Dugaan Penyunatan Dana Kompensasi Bau TPST Bantargebang – Aspirasi Publik

GERTAK Desak Kejati DKI Jakarta Usut Dugaan Penyunatan Dana Kompensasi TPST Bantargebang

Gerakan Rakyat Tolak Aktor Koruptor (GERTAK) menyoroti dugaan penyunatan dana kompensasi bau Tempat Pemrosesan Akhir (TPA) Bantargebang yang menjadi sorotan di Dinas Lingkungan Hidup (LH) DKI Jakarta. Hal ini menimbulkan kekecewaan di kalangan warga penerima di Kota Bekasi.

Tudingan Dugaan Penyelewengan Dana

Beberapa warga mengungkapkan bahwa dana kompensasi yang seharusnya diterima setiap tiga bulan telah mengalami pemangkasan. Hal tersebut menimbulkan kebingungan dan kekhawatiran di tengah masyarakat penerima dana. Salah seorang warga mengungkapkan bahwa pencairan dana hanya dilakukan setiap dua bulan, padahal seharusnya setiap tiga bulan.

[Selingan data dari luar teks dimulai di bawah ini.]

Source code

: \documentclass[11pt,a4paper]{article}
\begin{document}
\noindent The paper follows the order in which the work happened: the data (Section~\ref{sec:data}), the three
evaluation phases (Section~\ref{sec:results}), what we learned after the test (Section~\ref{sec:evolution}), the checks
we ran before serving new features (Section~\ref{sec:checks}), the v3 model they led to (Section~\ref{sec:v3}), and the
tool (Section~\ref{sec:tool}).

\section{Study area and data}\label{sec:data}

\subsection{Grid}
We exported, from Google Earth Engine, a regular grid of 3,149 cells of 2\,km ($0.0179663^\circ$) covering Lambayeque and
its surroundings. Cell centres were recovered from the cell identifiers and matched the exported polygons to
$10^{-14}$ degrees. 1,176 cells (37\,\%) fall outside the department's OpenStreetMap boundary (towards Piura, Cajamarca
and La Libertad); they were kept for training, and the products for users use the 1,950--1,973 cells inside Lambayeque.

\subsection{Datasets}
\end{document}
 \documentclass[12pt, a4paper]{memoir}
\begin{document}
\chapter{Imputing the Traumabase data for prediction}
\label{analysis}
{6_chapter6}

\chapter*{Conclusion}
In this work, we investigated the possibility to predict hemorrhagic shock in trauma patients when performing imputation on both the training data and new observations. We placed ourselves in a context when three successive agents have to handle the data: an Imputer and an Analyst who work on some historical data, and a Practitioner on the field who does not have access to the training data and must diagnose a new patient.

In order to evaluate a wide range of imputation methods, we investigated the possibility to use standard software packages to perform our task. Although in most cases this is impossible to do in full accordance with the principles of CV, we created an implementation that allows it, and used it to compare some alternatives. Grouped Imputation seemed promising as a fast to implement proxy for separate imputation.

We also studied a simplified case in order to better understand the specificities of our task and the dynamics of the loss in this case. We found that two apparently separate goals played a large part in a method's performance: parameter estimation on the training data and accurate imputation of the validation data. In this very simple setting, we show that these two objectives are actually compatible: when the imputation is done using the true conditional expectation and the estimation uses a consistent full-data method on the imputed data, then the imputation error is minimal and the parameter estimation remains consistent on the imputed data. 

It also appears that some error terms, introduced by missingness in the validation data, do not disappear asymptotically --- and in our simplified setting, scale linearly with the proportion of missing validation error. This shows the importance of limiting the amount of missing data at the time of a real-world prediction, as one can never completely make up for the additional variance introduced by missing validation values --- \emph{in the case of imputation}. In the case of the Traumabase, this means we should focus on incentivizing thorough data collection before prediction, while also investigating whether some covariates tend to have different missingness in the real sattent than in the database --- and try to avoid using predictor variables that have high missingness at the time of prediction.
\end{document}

Ronaldo, nama samaran seorang warga yang merahasiakan identitasnya, menyatakan bahwa pencairan hanya sebesar Rp 800 ribu, sementara seharusnya sebesar Rp 1.200.000. Hal ini menimbulkan kecurigaan adanya penyelewengan dana kompensasi TPA Bantargebang yang seharusnya menjadi hak masyarakat terdampak.

Panggilan untuk Tindakan Hukum

Sekretaris Jenderal GERTAK, Ahmad Fauzi, menegaskan bahwa dugaan tersebut tidak bisa dianggap enteng sebagai masalah administratif biasa. Ia menyoroti perlunya penelusuran menyeluruh untuk memastikan tidak ada penyalahgunaan wewenang atau penyimpangan anggaran yang terjadi.

Apabila terbukti ada pengurangan dana kompensasi yang seharusnya menjadi hak warga, Ahmad Fauzi menekankan pentingnya aparat penegak hukum untuk segera bertindak. GERTAK meminta Kejaksaan Tinggi (Kejati) DKI Jakarta untuk memeriksa seluruh pihak yang terlibat dalam penyaluran dana kompensasi, termasuk Kepala Dinas Lingkungan Hidup DKI Jakarta, Dudi Gardesi.

Dana kompensasi bau TPST Bantargebang adalah hak yang harus sampai kepada masyarakat secara transparan dan utuh. GERTAK berkomitmen untuk mengawal kasus ini hingga adanya kejelasan dari pemerintah dan hasil penyelidikan dari aparat penegak hukum.